Download or read book Hitler s American Friends written by Bradley W. Hart and published by Thomas Dunne Books. This book was released on 2018-10-02 with total page 304 pages. Available in PDF, EPUB and Kindle. Book excerpt: A book examining the strange terrain of Nazi sympathizers, nonintervention campaigners and other voices in America who advocated on behalf of Nazi Germany in the years before World War II. Americans who remember World War II reminisce about how it brought the country together. The less popular truth behind this warm nostalgia: until the attack on Pearl Harbor, America was deeply, dangerously divided. Bradley W. Hart's Hitler's American Friends exposes the homegrown antagonists who sought to protect and promote Hitler, leave Europeans (and especially European Jews) to fend for themselves, and elevate the Nazi regime. Some of these friends were Americans of German heritage who joined the Bund, whose leadership dreamed of installing a stateside Führer. Some were as bizarre and hair-raising as the Silver Shirt Legion, run by an eccentric who claimed that Hitler fulfilled a religious prophesy. Some were Midwestern Catholics like Father Charles Coughlin, an early right-wing radio star who broadcast anti-Semitic tirades. They were even members of Congress who used their franking privilege—sending mail at cost to American taxpayers—to distribute German propaganda. And celebrity pilot Charles Lindbergh ended up speaking for them all at the America First Committee. We try to tell ourselves it couldn't happen here, but Americans are not immune to the lure of fascism. Hitler's American Friends is a powerful look at how the forces of evil manipulate ordinary people, how we stepped back from the ledge, and the disturbing ease with which we could return to it.

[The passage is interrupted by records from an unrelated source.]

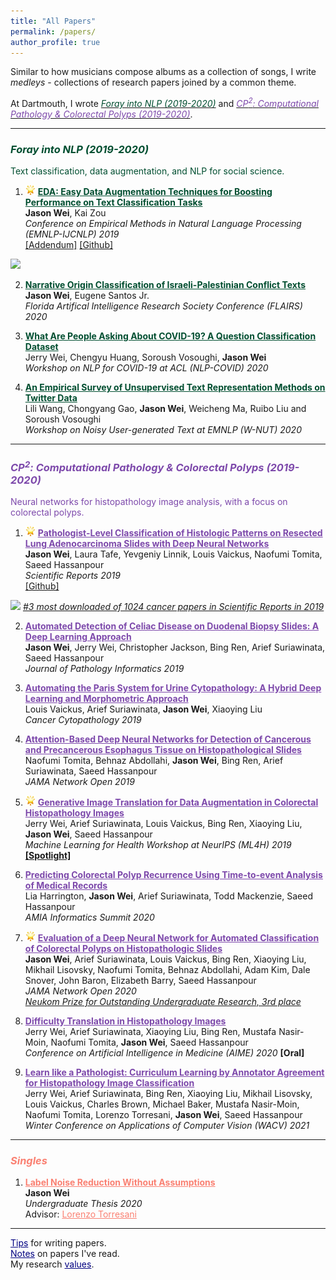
 ```yaml
---
title: "All Papers"
permalink: /papers/
author_profile: true
---
```


Similar to how musicians compose albums as a collection of songs, I write *medleys* - collections of research papers joined by a common theme. 

At Dartmouth, I wrote [<span style="color:#004E30">*Foray into NLP (2019-2020)*</span>](#foray) and [<span style="color:#7d49ab"> *CP<sup>2</sup>: Computational Pathology & Colorectal Polyps (2019-2020)*</span>](#cp2). 

------

### <a name="foray"></a> <span style="color:#004E30"> *Foray into NLP (2019-2020)* </span>  

<span style="color:#004E30">Text classification, data augmentation, and NLP for social science.</span>

1. <img height="16" width="16" src="/images/glowing-star.png"> <a href="https://www.aclweb.org/anthology/D19-1670.pdf" style="color:#004E30" target="_blank"><b>EDA: Easy Data Augmentation Techniques for Boosting Performance on Text Classification Tasks</b></a>  
**Jason Wei**, Kai Zou  
*Conference on Empirical Methods in Natural Language Processing (EMNLP-IJCNLP) 2019* <br>
<a href="https://jasonwei20.github.io/addendum_eda/" target="_blank">[Addendum]</a>
<a href="https://github.com/jasonwei20/eda_nlp" target="_blank">[Github]</a>
<img height="16" src="https://img.shields.io/github/stars/jasonwei20/eda_nlp.svg?logo=github&logoColor=white&colorA=navy&link=https://github.com/jasonwei20/eda_nlp&link=https://github.com/jasonwei20/eda_nlp">  

2. <a href="https://www.aaai.org/ocs/index.php/FLAIRS/FLAIRS20/paper/view/18443" style="color:#004E30" target="_blank"><b>Narrative Origin Classification of Israeli-Palestinian Conflict Texts</b></a>  
**Jason Wei**, Eugene Santos Jr.  
*Florida Artifical Intelligence Research Society Conference (FLAIRS) 2020*   

3. <a href="https://www.aclweb.org/anthology/2020.nlpcovid19-acl.8" style="color:#004E30" target="_blank"><b>What Are People Asking About COVID-19? A Question Classification Dataset</b></a>  
Jerry Wei, Chengyu Huang, Soroush Vosoughi, **Jason Wei**  
*Workshop on NLP for COVID-19 at ACL (NLP-COVID) 2020*   

4. <a href="http://noisy-text.github.io/2020/pdf/2020.d200-1.27.pdf" style="color:#004E30" target="_blank"><b>An Empirical Survey of Unsupervised Text Representation Methods on Twitter Data</b></a>  
Lili Wang, Chongyang Gao, **Jason Wei**, Weicheng Ma, Ruibo Liu and Soroush Vosoughi    
*Workshop on Noisy User-generated Text at EMNLP (W-NUT) 2020*   

------

### <a name="cp2"></a> <span style="color:#7d49ab"> *CP<sup>2</sup>: Computational Pathology & Colorectal Polyps (2019-2020)* </span>  

<span style="color:#7d49ab">Neural networks for histopathology image analysis, with a focus on colorectal polyps.</span>

1. <img height="16" width="16" src="/images/glowing-star.png"> <a href="https://www.nature.com/articles/s41598-019-40041-7" style="color:#7d49ab" target="_blank"><b>Pathologist-Level Classification of Histologic Patterns on Resected Lung Adenocarcinoma Slides with Deep Neural Networks</b></a>  
**Jason Wei**, Laura Tafe, Yevgeniy Linnik, Louis Vaickus, Naofumi Tomita, Saeed Hassanpour    
*Scientific Reports 2019*  
<a href="https://github.com/BMIRDS/deepslide" target="_blank">[Github]</a> 
<img height="16" src="https://img.shields.io/github/stars/BMIRDS/deepslide.svg?logo=github&logoColor=white&colorA=navy&link=https://github.com/BMIRDS/deepslide&link=https://github.com/BMIRDS/deepslide">  
<a href="https://www.nature.com/collections/ghegcgfbdi" target="_blank"><i>#3 most downloaded of 1024 cancer papers in Scientific Reports in 2019</i></a>   

2. <a href="http://www.jpathinformatics.org/article.asp?issn=2153-3539;year=2019;volume=10;issue=1;spage=7;epage=7;aulast=Wei" style="color:#7d49ab" target="_blank"><b>Automated Detection of Celiac Disease on Duodenal Biopsy Slides: A Deep Learning Approach</b></a>  
**Jason Wei**, Jerry Wei, Christopher Jackson, Bing Ren, Arief Suriawinata, Saeed Hassanpour  
*Journal of Pathology Informatics 2019*   

3. <a href="https://onlinelibrary.wiley.com/doi/abs/10.1002/cncy.22099" style="color:#7d49ab" target="_blank"><b>Automating the Paris System for Urine Cytopathology: A Hybrid Deep Learning and Morphometric Approach</b></a>  
Louis Vaickus, Arief Suriawinata, **Jason Wei**, Xiaoying Liu  
*Cancer Cytopathology 2019*  

4. <a href="https://jamanetwork.com/journals/jamanetworkopen/fullarticle/2753982" style="color:#7d49ab" target="_blank"><b>Attention-Based Deep Neural Networks for Detection of Cancerous and Precancerous Esophagus Tissue on Histopathological Slides</b></a>  
Naofumi Tomita, Behnaz Abdollahi, **Jason Wei**, Bing Ren, Arief Suriawinata, Saeed Hassanpour  
*JAMA Network Open 2019*   

5. <img height="16" width="16" src="/images/glowing-star.png"> <a href="https://arxiv.org/abs/1910.05827" style="color:#7d49ab" target="_blank"><b>Generative Image Translation for Data Augmentation in Colorectal Histopathology Images</b></a>  
Jerry Wei, Arief Suriawinata, Louis Vaickus, Bing Ren, Xiaoying Liu, **Jason Wei**, Saeed Hassanpour  
*Machine Learning for Health Workshop at NeurIPS (ML4H) 2019* <a href="https://slideslive.com/38923239/spotlight-paper-talks?t=1095" target="_blank"><b>[Spotlight]</b></a>  

6. <a href="https://www.ncbi.nlm.nih.gov/pmc/articles/PMC7233054/" style="color:#7d49ab" target="_blank"><b>Predicting Colorectal Polyp Recurrence Using Time-to-event Analysis of Medical Records</b></a>     
Lia Harrington, **Jason Wei**, Arief Suriawinata, Todd Mackenzie, Saeed Hassanpour    
*AMIA Informatics Summit 2020*   

7. <img height="16" width="16" src="/images/glowing-star.png"> <a href="https://jamanetwork.com/journals/jamanetworkopen/fullarticle/2764906" style="color:#7d49ab" target="_blank"><b>Evaluation of a Deep Neural Network for Automated Classification of Colorectal Polyps on Histopathologic Slides</b></a>  
**Jason Wei**, Arief Suriawinata, Louis Vaickus, Bing Ren, Xiaoying Liu, Mikhail Lisovsky, Naofumi Tomita, Behnaz Abdollahi, Adam Kim, Dale Snover, John Baron, Elizabeth Barry, Saeed Hassanpour  
*JAMA Network Open 2020*  
<a href="https://neukom.dartmouth.edu/research/neukom-research-prizes/2020-neukom-research-prize-winners" target="_blank"><i>Neukom Prize for Outstanding Undergraduate Research, 3rd place</i></a>  

8. <a href="https://arxiv.org/abs/2004.12535" style="color:#7d49ab" target="_blank"><b>Difficulty Translation in Histopathology Images</b></a>  
Jerry Wei, Arief Suriawinata, Xiaoying Liu, Bing Ren, Mustafa Nasir-Moin, Naofumi Tomita, **Jason Wei**, Saeed Hassanpour   
*Conference on Artificial Intelligence in Medicine (AIME) 2020* <a target="_blank"><b>[Oral]</b></a>  

9. <a href="https://arxiv.org/abs/2009.13698" style="color:#7d49ab" target="_blank"><b>Learn like a Pathologist: Curriculum Learning by Annotator Agreement for Histopathology Image Classification</b></a>  
Jerry Wei, Arief Suriawinata, Bing Ren, Xiaoying Liu, Mikhail Lisovsky, Louis Vaickus, Charles Brown, Michael Baker, Mustafa Nasir-Moin, Naofumi Tomita, Lorenzo Torresani, **Jason Wei**, Saeed Hassanpour   
*Winter Conference on Applications of Computer Vision (WACV) 2021* 


------

### <span style="color:#fa8072"> *Singles* </span> 

1. <a href="https://www.cs.dartmouth.edu/~trdata/reports/TR2020-899.pdf" style="color:#fa8072" target="_blank"><b>Label Noise Reduction Without Assumptions</b></a>  
**Jason Wei**  
*Undergraduate Thesis 2020*  
Advisor: <a href="https://www.cs.dartmouth.edu/~lorenzo/home.html" style="color:#fa8072" target="_blank">Lorenzo Torresani</a> <br>  


------

<a href="https://jasonwei20.github.io/writing_tips/" style="color:navy">Tips</a> for writing papers.  
<a href="https://jasonwei20.github.io/notes/" style="color:navy">Notes</a> on papers I've read.   
My research <a href="https://jasonwei20.github.io/research_values/" style="color:navy">values</a>. 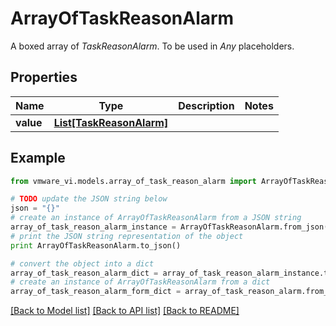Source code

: # ArrayOfTaskReasonAlarm

A boxed array of *TaskReasonAlarm*. To be used in *Any* placeholders. 

## Properties
Name | Type | Description | Notes
------------ | ------------- | ------------- | -------------
**value** | [**List[TaskReasonAlarm]**](TaskReasonAlarm.md) |  | 

## Example

```python
from vmware_vi.models.array_of_task_reason_alarm import ArrayOfTaskReasonAlarm

# TODO update the JSON string below
json = "{}"
# create an instance of ArrayOfTaskReasonAlarm from a JSON string
array_of_task_reason_alarm_instance = ArrayOfTaskReasonAlarm.from_json(json)
# print the JSON string representation of the object
print ArrayOfTaskReasonAlarm.to_json()

# convert the object into a dict
array_of_task_reason_alarm_dict = array_of_task_reason_alarm_instance.to_dict()
# create an instance of ArrayOfTaskReasonAlarm from a dict
array_of_task_reason_alarm_form_dict = array_of_task_reason_alarm.from_dict(array_of_task_reason_alarm_dict)
```
[[Back to Model list]](../README.md#documentation-for-models) [[Back to API list]](../README.md#documentation-for-api-endpoints) [[Back to README]](../README.md)



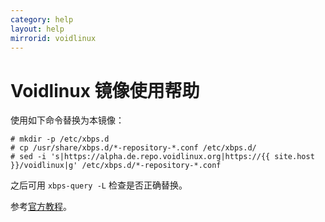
 ```yaml
---
category: help
layout: help
mirrorid: voidlinux
---
```


# Voidlinux 镜像使用帮助

使用如下命令替换为本镜像：

```
# mkdir -p /etc/xbps.d
# cp /usr/share/xbps.d/*-repository-*.conf /etc/xbps.d/
# sed -i 's|https://alpha.de.repo.voidlinux.org|https://{{ site.host }}/voidlinux|g' /etc/xbps.d/*-repository-*.conf
```

之后可用 `xbps-query -L` 检查是否正确替换。

参考[官方教程](https://docs.voidlinux.org/xbps/repositories/mirrors/changing.html)。
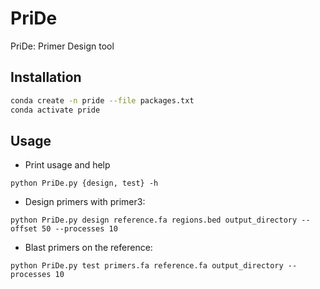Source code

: # PriDe
PriDe: Primer Design tool

## Installation
```bash
conda create -n pride --file packages.txt
conda activate pride
```

## Usage
- Print usage and help

`python PriDe.py {design, test} -h`

- Design primers with primer3:

`python PriDe.py design reference.fa regions.bed output_directory --offset 50 --processes 10`

- Blast primers on the reference:

`python PriDe.py test primers.fa reference.fa output_directory --processes 10`

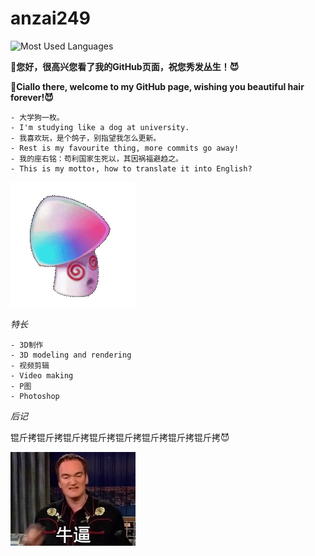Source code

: # anzai249
![Most Used Languages](https://github-readme-stats.vercel.app/api/top-langs/?username=anzai249&layout=compact)

**👋您好，很高兴您看了我的GitHub页面，祝您秀发丛生！😈**

**👋Ciallo there, welcome to my GitHub page, wishing you beautiful hair forever!😈**

```
- 大学狗一枚。
- I'm studying like a dog at university.
- 我喜欢玩，是个鸽子，别指望我怎么更新。
- Rest is my favourite thing, more commits go away!
- 我的座右铭：苟利国家生死以，其因祸福避趋之。
- This is my motto↑, how to translate it into English?
```
![HypnoShroom](HypnoShroom.gif)

*特长*

```
- 3D制作
- 3D modeling and rendering
- 视频剪辑
- Video making
- P图
- Photoshop
```

*后记*

锟斤拷锟斤拷锟斤拷锟斤拷锟斤拷锟斤拷锟斤拷锟斤拷😈

![niubi](niubi1.gif)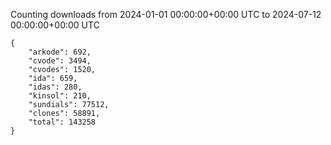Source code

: 
Counting downloads from 2024-01-01 00:00:00+00:00 UTC to 2024-07-12 00:00:00+00:00 UTC

```
{
    "arkode": 692,
    "cvode": 3494,
    "cvodes": 1520,
    "ida": 659,
    "idas": 280,
    "kinsol": 210,
    "sundials": 77512,
    "clones": 58891,
    "total": 143258
}
```
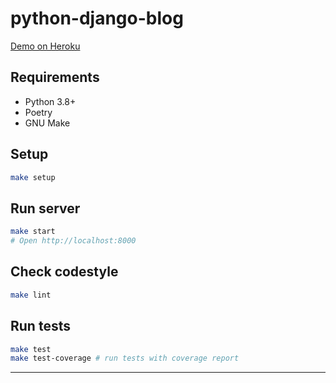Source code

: # python-django-blog

[Demo on Heroku](https://python-django-blog.hexlet.app)

## Requirements

* Python 3.8+
* Poetry
* GNU Make

## Setup

```bash
make setup
```

## Run server

```bash
make start
# Open http://localhost:8000
```

## Check codestyle

```bash
make lint
```

## Run tests

```bash
make test
make test-coverage # run tests with coverage report
```

---
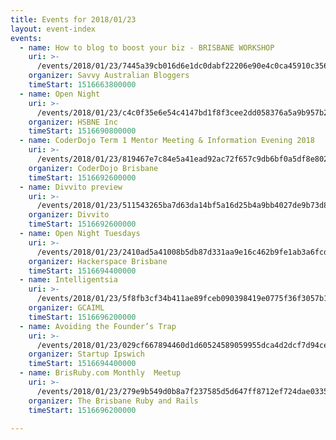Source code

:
 ```yaml
---
title: Events for 2018/01/23
layout: event-index
events:
  - name: How to blog to boost your biz - BRISBANE WORKSHOP
    uri: >-
      /events/2018/01/23/7445a39cb016d6e1dc0dabf22206e90e4c0ca45910c356d939adeae63b5194d8
    organizer: Savvy Australian Bloggers
    timeStart: 1516663800000
  - name: Open Night
    uri: >-
      /events/2018/01/23/c4c0f35e6e54c4147bd1f8f3cee2dd058376a5a9b957b213264df7bf7ab764fa
    organizer: HSBNE Inc
    timeStart: 1516690800000
  - name: CoderDojo Term 1 Mentor Meeting & Information Evening 2018
    uri: >-
      /events/2018/01/23/819467e7c84e5a41ead92ac72f657c9db6bf0a5df8e802bd77f1ef1eec557a1a
    organizer: CoderDojo Brisbane
    timeStart: 1516692600000
  - name: Divvito preview
    uri: >-
      /events/2018/01/23/511543265ba7d63da14bf5a16d25b4a9bb4027de9b73d8cab26553cc720eb901
    organizer: Divvito
    timeStart: 1516692600000
  - name: Open Night Tuesdays
    uri: >-
      /events/2018/01/23/2410ad5a41008b5db87d331aa9e16c462b9fe1ab3a6fcd099302a6072d6b1f2b
    organizer: Hackerspace Brisbane
    timeStart: 1516694400000
  - name: Intelligentsia
    uri: >-
      /events/2018/01/23/5f8fb3cf34b411ae89fceb090398419e0775f36f3057b1a80ec08584873aa824
    organizer: GCAIML
    timeStart: 1516696200000
  - name: Avoiding the Founder’s Trap
    uri: >-
      /events/2018/01/23/029cf667894460d1d60524589059955dca4d2dcf7d94ce8cac22e8d3bac34a18
    organizer: Startup Ipswich
    timeStart: 1516694400000
  - name: BrisRuby.com Monthly  Meetup
    uri: >-
      /events/2018/01/23/279e9b549d0b8a7f237585d5d647ff8712ef724dae033541ea12ac1926afc981
    organizer: The Brisbane Ruby and Rails
    timeStart: 1516696200000

---
```

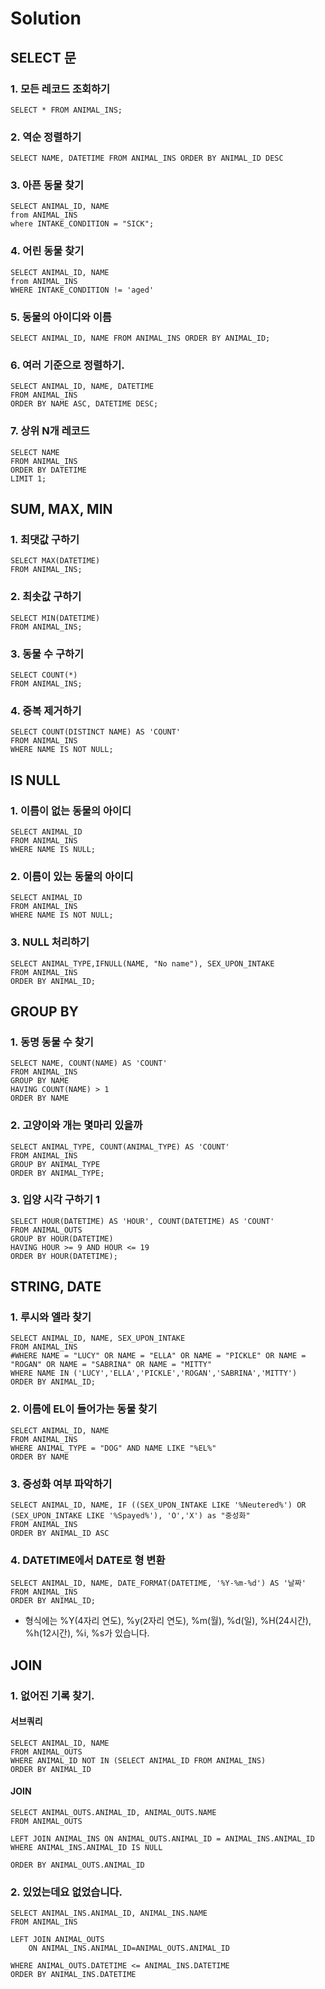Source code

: # Solution

## SELECT 문
### 1. 모든 레코드 조회하기
```mysql
SELECT * FROM ANIMAL_INS;
```
### 2. 역순 정렬하기
```mysql
SELECT NAME, DATETIME FROM ANIMAL_INS ORDER BY ANIMAL_ID DESC
```
### 3. 아픈 동물 찾기
```mysql
SELECT ANIMAL_ID, NAME 
from ANIMAL_INS 
where INTAKE_CONDITION = "SICK";
```
### 4. 어린 동물 찾기
```mysql
SELECT ANIMAL_ID, NAME 
from ANIMAL_INS 
WHERE INTAKE_CONDITION != 'aged'
```
### 5. 동물의 아이디와 이름
```mysql
SELECT ANIMAL_ID, NAME FROM ANIMAL_INS ORDER BY ANIMAL_ID;
```
### 6. 여러 기준으로 정렬하기.
```mysql
SELECT ANIMAL_ID, NAME, DATETIME
FROM ANIMAL_INS 
ORDER BY NAME ASC, DATETIME DESC;
```

### 7. 상위 N개 레코드
```mysql
SELECT NAME 
FROM ANIMAL_INS 
ORDER BY DATETIME 
LIMIT 1;
```

## SUM, MAX, MIN

### 1. 최댓값 구하기
```mysql
SELECT MAX(DATETIME) 
FROM ANIMAL_INS;
```

### 2. 최솟값 구하기
```mysql
SELECT MIN(DATETIME) 
FROM ANIMAL_INS;
```

### 3. 동물 수 구하기
```mysql
SELECT COUNT(*)
FROM ANIMAL_INS;
```

### 4. 중복 제거하기
```mysql
SELECT COUNT(DISTINCT NAME) AS 'COUNT'
FROM ANIMAL_INS
WHERE NAME IS NOT NULL;

```
## IS NULL

### 1. 이름이 없는 동물의 아이디
```mysql
SELECT ANIMAL_ID 
FROM ANIMAL_INS 
WHERE NAME IS NULL;
```

### 2. 이름이 있는 동물의 아이디
```mysql
SELECT ANIMAL_ID 
FROM ANIMAL_INS 
WHERE NAME IS NOT NULL;
```

### 3. NULL 처리하기
```mysql
SELECT ANIMAL_TYPE,IFNULL(NAME, "No name"), SEX_UPON_INTAKE
FROM ANIMAL_INS
ORDER BY ANIMAL_ID;
```


## GROUP BY

### 1. 동명 동물 수 찾기
```mysql
SELECT NAME, COUNT(NAME) AS 'COUNT'
FROM ANIMAL_INS
GROUP BY NAME
HAVING COUNT(NAME) > 1
ORDER BY NAME

```
### 2. 고양이와 개는 몇마리 있을까
```mysql
SELECT ANIMAL_TYPE, COUNT(ANIMAL_TYPE) AS 'COUNT'
FROM ANIMAL_INS
GROUP BY ANIMAL_TYPE
ORDER BY ANIMAL_TYPE;
```

### 3. 입양 시각 구하기 1
```mysql
SELECT HOUR(DATETIME) AS 'HOUR', COUNT(DATETIME) AS 'COUNT'
FROM ANIMAL_OUTS
GROUP BY HOUR(DATETIME)
HAVING HOUR >= 9 AND HOUR <= 19
ORDER BY HOUR(DATETIME);
```

## STRING, DATE

### 1. 루시와 엘라 찾기
```mysql
SELECT ANIMAL_ID, NAME, SEX_UPON_INTAKE
FROM ANIMAL_INS
#WHERE NAME = "LUCY" OR NAME = "ELLA" OR NAME = "PICKLE" OR NAME = "ROGAN" OR NAME = "SABRINA" OR NAME = "MITTY"
WHERE NAME IN ('LUCY','ELLA','PICKLE','ROGAN','SABRINA','MITTY')
ORDER BY ANIMAL_ID;

```

### 2. 이름에 EL이 들어가는 동물 찾기
```mysql
SELECT ANIMAL_ID, NAME
FROM ANIMAL_INS
WHERE ANIMAL_TYPE = "DOG" AND NAME LIKE "%EL%"
ORDER BY NAME
```

### 3. 중성화 여부 파악하기

```mysql
SELECT ANIMAL_ID, NAME, IF ((SEX_UPON_INTAKE LIKE '%Neutered%') OR (SEX_UPON_INTAKE LIKE '%Spayed%'), 'O','X') as "중성화"
FROM ANIMAL_INS
ORDER BY ANIMAL_ID ASC

```

### 4. DATETIME에서 DATE로 형 변환
```mysql
SELECT ANIMAL_ID, NAME, DATE_FORMAT(DATETIME, '%Y-%m-%d') AS '날짜'
FROM ANIMAL_INS
ORDER BY ANIMAL_ID;
```

* 형식에는 %Y(4자리 연도), %y(2자리 연도), %m(월), %d(일), %H(24시간), %h(12시간), %i, %s가 있습니다.


## JOIN

### 1. 없어진 기록 찾기.

#### 서브쿼리
```mysql
SELECT ANIMAL_ID, NAME
FROM ANIMAL_OUTS
WHERE ANIMAL_ID NOT IN (SELECT ANIMAL_ID FROM ANIMAL_INS)
ORDER BY ANIMAL_ID
```

#### JOIN
```mysql
SELECT ANIMAL_OUTS.ANIMAL_ID, ANIMAL_OUTS.NAME 
FROM ANIMAL_OUTS

LEFT JOIN ANIMAL_INS ON ANIMAL_OUTS.ANIMAL_ID = ANIMAL_INS.ANIMAL_ID
WHERE ANIMAL_INS.ANIMAL_ID IS NULL

ORDER BY ANIMAL_OUTS.ANIMAL_ID
```

### 2. 있었는데요 없었습니다.
```mysql
SELECT ANIMAL_INS.ANIMAL_ID, ANIMAL_INS.NAME
FROM ANIMAL_INS 

LEFT JOIN ANIMAL_OUTS 
    ON ANIMAL_INS.ANIMAL_ID=ANIMAL_OUTS.ANIMAL_ID
    
WHERE ANIMAL_OUTS.DATETIME <= ANIMAL_INS.DATETIME 
ORDER BY ANIMAL_INS.DATETIME

```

Book Promised Land  Crusader State

Download or read book Promised Land Crusader State written by Walter A. McDougall and published by Houghton Mifflin Harcourt. This book was released on 1997 with total page 316 pages. Available in PDF, EPUB and Kindle. Book excerpt: 'Promised Land, Crusader State' is a reinterpretation of the traditions that have shaped U.S. foreign policy from 1776 to the present. Looking back over two centuries, Walter McDougall draws a striking contrast between America as Promised Land and a contrary vision of America as Crusader State.